Calculator inputs
Example data table
Sample setup: put option, strike 95, maturity 1 year, rate 5%, dividend yield 2%, volatility 25%, and 200 tree steps.
| Spot | American value | European value | Early exercise premium |
|---|---|---|---|
| 80.00 | 16.635473 | 15.674807 | 0.960666 |
| 90.00 | 10.472160 | 10.008208 | 0.463952 |
| 100.00 | 6.263791 | 6.042268 | 0.221523 |
| 110.00 | 3.576305 | 3.471291 | 0.105014 |
| 120.00 | 1.978207 | 1.929139 | 0.049068 |
Formula used
\(u = e^{\sigma\sqrt{\Delta t}}\), \(d = 1/u\)
\(p = \dfrac{e^{(r-q)\Delta t} - d}{u - d}\)
\(C = e^{-r\Delta t}\big(pV_{up} + (1-p)V_{down}\big)\)
European node value = continuation value.
American node value = max(intrinsic value, continuation value).
Early exercise premium = American option value − European option value.
This page uses a Cox-Ross-Rubinstein binomial tree. It handles calls and puts, allows continuous dividend yield, and measures how much value comes from exercise flexibility.
How to use this calculator
- Enter the current spot price and strike price.
- Set time to expiry in years, then enter rate, dividend yield, and volatility.
- Choose call or put, then select a tree depth. Higher steps usually improve stability.
- Set chart range percentages and point count for the sensitivity graph.
- Click Calculate premium to show the result above the form.
- Review the summary cards, sensitivity table, and exercise frontier snapshot.
- Use the CSV or PDF buttons to export your pricing report.
Frequently asked questions
1) What does early exercise premium measure?
It measures the extra value created by the right to exercise before expiry. The calculator finds it by subtracting the European price from the American price under identical assumptions.
2) Why is the premium often zero for some calls?
Non-dividend American calls often have little reason to exercise early, so their American and European values can match closely. Positive dividend yield can change that relationship.
3) Why do puts usually show more early exercise value?
Deep in-the-money puts can benefit from locking in intrinsic value sooner, especially when rates are positive. That makes early exercise more attractive than waiting in some nodes.
4) What tree step count should I use?
Start around 100 to 300 steps for quick work. Increase the count until the price stabilizes to your preferred decimal precision. Very low step counts can distort the estimate.
5) Why might the probability input logic fail?
Extreme rates, volatility, or very coarse time steps can push the risk-neutral probability outside its valid range. Raising the number of steps often fixes the issue.
6) Is this calculator suitable for discrete dividends?
This version uses a continuous dividend yield, which is a practical approximation for many cases.
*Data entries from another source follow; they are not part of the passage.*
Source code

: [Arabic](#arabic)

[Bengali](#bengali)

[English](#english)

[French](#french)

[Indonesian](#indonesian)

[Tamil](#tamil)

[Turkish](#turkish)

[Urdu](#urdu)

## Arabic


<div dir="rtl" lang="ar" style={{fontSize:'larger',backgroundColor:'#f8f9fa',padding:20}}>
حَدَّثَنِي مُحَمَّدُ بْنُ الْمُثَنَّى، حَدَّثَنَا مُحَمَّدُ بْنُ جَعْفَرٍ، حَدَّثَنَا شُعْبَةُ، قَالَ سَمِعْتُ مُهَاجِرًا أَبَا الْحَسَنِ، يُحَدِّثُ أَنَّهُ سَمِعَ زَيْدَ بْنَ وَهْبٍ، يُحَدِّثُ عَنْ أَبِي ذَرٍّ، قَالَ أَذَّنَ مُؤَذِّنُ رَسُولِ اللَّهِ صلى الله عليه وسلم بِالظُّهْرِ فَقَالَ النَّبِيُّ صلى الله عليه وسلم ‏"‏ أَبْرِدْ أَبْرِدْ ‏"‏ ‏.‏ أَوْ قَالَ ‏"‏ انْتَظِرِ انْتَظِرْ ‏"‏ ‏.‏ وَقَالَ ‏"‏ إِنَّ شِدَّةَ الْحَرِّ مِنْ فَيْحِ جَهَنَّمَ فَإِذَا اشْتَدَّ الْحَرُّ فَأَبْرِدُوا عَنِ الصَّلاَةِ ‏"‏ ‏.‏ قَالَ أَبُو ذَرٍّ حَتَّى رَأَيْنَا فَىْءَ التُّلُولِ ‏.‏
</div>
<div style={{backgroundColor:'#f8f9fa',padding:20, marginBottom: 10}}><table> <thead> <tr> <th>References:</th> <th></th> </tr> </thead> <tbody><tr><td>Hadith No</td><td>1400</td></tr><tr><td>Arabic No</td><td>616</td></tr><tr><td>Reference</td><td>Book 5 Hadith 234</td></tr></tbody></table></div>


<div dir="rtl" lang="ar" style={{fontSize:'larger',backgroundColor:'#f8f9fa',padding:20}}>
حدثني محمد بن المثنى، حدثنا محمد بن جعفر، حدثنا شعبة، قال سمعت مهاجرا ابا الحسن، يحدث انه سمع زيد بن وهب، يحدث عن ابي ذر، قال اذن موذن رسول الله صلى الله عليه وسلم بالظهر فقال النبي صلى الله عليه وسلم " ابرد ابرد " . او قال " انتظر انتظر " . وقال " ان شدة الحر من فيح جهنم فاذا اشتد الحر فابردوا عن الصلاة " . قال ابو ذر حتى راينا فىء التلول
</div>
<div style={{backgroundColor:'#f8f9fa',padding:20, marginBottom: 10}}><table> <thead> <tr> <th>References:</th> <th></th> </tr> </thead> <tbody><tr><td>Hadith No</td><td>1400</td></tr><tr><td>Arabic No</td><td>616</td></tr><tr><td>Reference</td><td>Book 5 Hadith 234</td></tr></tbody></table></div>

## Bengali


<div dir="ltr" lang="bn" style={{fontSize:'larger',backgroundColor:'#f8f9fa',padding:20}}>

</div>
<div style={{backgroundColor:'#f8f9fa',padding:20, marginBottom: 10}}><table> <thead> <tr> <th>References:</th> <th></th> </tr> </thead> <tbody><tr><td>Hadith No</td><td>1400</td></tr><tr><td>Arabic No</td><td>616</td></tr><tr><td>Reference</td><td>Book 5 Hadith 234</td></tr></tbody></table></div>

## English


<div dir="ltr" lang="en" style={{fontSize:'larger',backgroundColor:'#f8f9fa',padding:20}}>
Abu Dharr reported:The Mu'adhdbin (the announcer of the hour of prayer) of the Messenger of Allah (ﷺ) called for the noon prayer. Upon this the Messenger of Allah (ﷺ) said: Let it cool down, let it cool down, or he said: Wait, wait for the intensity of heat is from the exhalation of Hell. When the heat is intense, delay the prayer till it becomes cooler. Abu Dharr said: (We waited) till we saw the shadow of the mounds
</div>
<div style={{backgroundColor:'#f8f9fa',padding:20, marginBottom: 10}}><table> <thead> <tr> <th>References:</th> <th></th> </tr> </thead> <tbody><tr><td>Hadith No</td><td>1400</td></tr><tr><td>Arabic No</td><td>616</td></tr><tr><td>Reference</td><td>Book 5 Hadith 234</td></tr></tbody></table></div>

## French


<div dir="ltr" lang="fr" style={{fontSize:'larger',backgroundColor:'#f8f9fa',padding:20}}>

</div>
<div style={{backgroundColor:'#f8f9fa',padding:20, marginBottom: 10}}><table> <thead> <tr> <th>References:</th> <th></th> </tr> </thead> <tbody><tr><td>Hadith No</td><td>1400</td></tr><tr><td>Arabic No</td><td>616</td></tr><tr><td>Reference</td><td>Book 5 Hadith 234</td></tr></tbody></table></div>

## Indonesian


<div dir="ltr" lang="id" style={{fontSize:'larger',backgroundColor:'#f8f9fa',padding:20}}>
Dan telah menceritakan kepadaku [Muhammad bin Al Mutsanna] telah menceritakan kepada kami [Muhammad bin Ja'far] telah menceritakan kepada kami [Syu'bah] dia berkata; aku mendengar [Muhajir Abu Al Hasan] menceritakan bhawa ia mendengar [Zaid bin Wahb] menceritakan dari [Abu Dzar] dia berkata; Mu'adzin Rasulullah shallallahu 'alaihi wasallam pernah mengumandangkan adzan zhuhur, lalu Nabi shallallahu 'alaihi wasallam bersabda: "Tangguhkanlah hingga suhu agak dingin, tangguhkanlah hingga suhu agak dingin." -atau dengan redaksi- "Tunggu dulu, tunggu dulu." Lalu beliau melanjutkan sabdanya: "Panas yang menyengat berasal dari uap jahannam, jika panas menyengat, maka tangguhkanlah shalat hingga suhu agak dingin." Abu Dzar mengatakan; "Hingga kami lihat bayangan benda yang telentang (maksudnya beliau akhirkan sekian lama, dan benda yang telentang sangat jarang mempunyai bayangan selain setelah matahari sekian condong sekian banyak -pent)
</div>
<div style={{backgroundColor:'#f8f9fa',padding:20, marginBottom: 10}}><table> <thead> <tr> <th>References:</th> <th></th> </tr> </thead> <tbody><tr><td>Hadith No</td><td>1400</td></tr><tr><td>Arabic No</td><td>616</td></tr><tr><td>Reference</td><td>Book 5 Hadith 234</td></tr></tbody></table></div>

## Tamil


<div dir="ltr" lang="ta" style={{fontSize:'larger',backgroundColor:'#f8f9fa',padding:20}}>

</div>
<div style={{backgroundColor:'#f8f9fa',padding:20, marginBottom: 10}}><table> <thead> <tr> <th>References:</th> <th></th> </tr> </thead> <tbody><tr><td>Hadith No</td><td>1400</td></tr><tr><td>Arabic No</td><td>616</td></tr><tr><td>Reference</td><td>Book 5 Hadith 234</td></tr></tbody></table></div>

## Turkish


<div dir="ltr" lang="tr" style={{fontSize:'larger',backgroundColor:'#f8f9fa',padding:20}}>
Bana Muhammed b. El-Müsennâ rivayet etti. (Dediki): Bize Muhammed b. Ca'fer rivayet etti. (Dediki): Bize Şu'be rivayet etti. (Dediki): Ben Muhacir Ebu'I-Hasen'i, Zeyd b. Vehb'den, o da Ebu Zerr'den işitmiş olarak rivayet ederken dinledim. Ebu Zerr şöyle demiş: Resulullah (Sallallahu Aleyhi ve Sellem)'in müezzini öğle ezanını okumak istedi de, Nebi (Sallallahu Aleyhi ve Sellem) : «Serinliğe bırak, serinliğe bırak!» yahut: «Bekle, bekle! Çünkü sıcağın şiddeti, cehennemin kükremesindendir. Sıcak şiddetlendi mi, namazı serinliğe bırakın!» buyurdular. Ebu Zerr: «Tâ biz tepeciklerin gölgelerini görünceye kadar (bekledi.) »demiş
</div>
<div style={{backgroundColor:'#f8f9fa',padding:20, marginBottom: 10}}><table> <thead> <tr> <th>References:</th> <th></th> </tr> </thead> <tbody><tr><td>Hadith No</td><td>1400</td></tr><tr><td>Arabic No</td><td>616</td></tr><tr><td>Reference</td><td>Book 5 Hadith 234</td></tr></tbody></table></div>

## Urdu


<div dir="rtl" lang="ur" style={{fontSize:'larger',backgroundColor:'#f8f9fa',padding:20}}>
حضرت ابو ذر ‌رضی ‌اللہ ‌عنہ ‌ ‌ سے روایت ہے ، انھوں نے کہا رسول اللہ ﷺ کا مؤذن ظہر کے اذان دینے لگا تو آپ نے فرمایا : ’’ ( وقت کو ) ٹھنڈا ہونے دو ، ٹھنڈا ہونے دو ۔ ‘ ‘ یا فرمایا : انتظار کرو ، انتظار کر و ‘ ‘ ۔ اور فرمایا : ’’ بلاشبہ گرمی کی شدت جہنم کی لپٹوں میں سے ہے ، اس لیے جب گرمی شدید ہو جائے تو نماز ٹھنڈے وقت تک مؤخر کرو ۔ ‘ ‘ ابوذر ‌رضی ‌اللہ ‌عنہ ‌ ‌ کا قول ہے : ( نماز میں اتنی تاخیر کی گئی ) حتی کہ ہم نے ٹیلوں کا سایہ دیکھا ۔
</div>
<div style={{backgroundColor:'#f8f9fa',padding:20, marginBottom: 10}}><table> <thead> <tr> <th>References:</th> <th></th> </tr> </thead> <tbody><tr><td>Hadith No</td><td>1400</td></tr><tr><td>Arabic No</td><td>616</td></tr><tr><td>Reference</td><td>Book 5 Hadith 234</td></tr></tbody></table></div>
Exact discrete dividend schedules need a more specialized tree setup.
7) What does the exercise frontier table show?
It lists sample tree steps where immediate exercise dominates continuation value. The stock ranges highlight where the option holder would prefer exercise over holding.
8) Can I use these results for risk management?
Yes, as an analytical estimate. It helps compare exercise flexibility across scenarios, but production pricing and risk systems may require calibration, market conventions, and model governance.